WORK TASK »
In the material below, find the line containing "## What's New" and the line containing "## Important Dates", then reproduce exactly both of them and every line between, and nothing else.

STORED DATA »
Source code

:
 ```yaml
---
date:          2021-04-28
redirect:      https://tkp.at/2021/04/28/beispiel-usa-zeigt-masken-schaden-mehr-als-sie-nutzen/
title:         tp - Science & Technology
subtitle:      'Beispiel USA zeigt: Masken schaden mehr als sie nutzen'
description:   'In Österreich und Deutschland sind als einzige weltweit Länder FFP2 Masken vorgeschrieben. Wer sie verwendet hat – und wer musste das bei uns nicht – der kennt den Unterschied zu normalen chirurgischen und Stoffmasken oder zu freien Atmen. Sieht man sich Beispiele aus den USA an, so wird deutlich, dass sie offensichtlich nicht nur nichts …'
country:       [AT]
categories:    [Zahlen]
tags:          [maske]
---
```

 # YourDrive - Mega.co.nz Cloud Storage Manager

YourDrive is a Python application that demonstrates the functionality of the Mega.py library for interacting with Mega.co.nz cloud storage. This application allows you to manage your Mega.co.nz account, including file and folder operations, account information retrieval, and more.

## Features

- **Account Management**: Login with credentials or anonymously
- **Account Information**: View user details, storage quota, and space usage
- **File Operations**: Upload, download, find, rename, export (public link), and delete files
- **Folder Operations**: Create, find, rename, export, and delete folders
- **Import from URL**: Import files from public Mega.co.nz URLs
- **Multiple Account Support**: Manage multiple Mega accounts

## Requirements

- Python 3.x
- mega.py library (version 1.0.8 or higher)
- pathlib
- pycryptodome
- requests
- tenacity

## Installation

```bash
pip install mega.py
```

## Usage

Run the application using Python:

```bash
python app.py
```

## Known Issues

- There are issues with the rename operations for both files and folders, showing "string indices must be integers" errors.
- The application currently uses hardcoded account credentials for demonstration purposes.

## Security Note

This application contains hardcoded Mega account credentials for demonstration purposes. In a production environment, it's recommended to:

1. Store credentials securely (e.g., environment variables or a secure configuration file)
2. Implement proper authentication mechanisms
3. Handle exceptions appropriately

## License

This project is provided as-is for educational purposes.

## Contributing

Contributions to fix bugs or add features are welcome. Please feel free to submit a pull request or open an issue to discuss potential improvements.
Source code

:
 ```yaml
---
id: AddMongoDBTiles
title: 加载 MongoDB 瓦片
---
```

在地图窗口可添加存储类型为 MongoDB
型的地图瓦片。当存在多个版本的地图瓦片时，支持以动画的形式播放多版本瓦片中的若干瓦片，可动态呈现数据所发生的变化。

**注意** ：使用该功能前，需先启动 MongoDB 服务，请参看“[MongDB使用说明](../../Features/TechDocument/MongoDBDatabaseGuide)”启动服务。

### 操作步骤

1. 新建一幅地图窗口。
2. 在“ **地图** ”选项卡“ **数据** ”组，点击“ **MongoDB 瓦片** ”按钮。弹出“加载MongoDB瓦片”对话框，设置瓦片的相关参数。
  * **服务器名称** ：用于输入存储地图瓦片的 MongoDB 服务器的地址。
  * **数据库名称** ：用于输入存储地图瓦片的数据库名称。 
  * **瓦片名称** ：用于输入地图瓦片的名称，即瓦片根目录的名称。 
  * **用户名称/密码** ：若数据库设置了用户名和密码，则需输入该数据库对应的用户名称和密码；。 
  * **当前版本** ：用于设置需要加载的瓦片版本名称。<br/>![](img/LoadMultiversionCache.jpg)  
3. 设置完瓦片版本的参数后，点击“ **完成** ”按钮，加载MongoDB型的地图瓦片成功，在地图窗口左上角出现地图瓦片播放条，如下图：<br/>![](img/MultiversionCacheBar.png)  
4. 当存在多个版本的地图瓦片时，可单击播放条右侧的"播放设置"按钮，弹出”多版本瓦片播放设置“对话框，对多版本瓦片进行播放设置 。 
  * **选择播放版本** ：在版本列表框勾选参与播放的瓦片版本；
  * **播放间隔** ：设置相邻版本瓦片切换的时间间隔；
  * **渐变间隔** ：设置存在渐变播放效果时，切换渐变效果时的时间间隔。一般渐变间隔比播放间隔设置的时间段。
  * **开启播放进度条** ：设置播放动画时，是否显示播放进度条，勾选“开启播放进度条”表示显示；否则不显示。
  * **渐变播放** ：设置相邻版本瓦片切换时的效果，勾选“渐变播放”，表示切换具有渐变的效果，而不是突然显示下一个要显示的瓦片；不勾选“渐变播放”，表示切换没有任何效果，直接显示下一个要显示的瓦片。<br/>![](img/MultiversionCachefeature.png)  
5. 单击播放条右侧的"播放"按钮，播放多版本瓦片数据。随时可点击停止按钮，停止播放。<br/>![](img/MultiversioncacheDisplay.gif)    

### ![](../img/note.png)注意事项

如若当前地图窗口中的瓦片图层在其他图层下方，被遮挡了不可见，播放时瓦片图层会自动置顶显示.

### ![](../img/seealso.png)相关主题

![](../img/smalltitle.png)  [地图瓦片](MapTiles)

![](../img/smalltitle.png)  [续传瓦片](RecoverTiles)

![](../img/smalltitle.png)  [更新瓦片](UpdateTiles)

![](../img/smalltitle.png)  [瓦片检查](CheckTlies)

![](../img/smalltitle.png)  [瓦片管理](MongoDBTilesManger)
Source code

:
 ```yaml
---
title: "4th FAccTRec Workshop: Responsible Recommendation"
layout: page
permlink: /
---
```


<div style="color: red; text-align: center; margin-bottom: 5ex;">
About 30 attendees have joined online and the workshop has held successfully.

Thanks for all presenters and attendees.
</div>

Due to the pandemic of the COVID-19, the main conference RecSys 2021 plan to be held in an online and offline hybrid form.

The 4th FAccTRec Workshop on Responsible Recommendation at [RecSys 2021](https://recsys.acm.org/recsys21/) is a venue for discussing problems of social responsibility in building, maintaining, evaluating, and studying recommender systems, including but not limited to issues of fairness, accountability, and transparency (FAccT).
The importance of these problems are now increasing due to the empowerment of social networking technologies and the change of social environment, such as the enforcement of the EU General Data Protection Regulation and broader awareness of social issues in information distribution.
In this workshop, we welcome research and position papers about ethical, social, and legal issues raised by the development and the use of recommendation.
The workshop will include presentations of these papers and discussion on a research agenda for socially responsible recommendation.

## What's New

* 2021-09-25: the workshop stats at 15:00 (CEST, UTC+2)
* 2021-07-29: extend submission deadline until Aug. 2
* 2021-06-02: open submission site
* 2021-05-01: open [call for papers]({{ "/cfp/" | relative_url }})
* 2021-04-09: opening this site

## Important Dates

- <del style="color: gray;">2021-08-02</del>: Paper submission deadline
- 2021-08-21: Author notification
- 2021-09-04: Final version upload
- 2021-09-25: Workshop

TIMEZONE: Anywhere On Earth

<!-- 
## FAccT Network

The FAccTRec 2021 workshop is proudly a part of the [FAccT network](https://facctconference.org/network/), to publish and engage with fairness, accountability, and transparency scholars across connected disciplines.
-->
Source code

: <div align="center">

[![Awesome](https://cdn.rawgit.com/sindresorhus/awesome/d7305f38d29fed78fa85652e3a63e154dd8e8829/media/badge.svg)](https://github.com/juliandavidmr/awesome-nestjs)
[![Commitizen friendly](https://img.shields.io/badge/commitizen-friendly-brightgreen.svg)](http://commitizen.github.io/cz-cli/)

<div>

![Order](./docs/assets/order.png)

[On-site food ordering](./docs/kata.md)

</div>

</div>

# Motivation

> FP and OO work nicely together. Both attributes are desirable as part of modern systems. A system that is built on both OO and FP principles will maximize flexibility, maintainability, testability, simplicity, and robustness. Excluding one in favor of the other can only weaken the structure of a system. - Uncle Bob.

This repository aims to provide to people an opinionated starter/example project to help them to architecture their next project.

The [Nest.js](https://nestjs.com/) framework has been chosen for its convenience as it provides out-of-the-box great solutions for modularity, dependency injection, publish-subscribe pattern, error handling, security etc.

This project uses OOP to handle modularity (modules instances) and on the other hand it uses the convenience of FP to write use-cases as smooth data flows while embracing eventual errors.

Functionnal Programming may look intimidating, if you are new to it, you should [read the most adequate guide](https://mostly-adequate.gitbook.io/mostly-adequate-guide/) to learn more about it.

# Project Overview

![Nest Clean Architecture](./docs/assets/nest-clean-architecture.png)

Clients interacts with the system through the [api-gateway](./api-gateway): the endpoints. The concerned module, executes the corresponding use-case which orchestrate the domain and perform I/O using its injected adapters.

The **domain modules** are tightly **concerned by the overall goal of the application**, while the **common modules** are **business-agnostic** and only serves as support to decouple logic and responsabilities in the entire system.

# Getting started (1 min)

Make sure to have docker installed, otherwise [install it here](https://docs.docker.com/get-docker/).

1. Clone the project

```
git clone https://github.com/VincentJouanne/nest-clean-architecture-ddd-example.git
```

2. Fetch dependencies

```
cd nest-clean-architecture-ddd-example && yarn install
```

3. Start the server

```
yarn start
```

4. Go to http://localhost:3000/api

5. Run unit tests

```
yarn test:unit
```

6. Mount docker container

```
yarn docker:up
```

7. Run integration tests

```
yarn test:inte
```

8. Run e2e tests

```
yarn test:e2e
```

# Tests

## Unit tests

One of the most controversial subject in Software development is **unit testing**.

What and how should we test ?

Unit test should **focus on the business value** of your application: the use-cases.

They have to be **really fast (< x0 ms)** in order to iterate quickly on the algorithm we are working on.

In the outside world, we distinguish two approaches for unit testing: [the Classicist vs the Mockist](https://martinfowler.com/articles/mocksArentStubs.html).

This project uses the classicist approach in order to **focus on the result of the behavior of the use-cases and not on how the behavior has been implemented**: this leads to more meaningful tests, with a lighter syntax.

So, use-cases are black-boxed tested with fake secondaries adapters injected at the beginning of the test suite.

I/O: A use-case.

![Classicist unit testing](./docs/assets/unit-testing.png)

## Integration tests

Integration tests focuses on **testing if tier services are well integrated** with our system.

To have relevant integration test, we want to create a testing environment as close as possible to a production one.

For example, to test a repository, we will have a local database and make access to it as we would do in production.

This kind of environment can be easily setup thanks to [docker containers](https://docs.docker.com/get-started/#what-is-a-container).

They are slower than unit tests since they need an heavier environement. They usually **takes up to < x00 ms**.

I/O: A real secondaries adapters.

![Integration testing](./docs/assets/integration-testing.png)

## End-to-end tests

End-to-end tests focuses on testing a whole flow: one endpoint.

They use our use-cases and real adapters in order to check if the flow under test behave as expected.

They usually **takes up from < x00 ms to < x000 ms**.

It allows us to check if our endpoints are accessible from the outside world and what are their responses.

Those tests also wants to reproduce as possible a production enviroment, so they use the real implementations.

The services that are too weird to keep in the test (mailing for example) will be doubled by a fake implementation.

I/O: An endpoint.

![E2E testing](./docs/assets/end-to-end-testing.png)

WRITTEN REPLY »
## What's New

* 2021-09-25: the workshop stats at 15:00 (CEST, UTC+2)
* 2021-07-29: extend submission deadline until Aug. 2
* 2021-06-02: open submission site
* 2021-05-01: open [call for papers]({{ "/cfp/" | relative_url }})
* 2021-04-09: opening this site

## Important Dates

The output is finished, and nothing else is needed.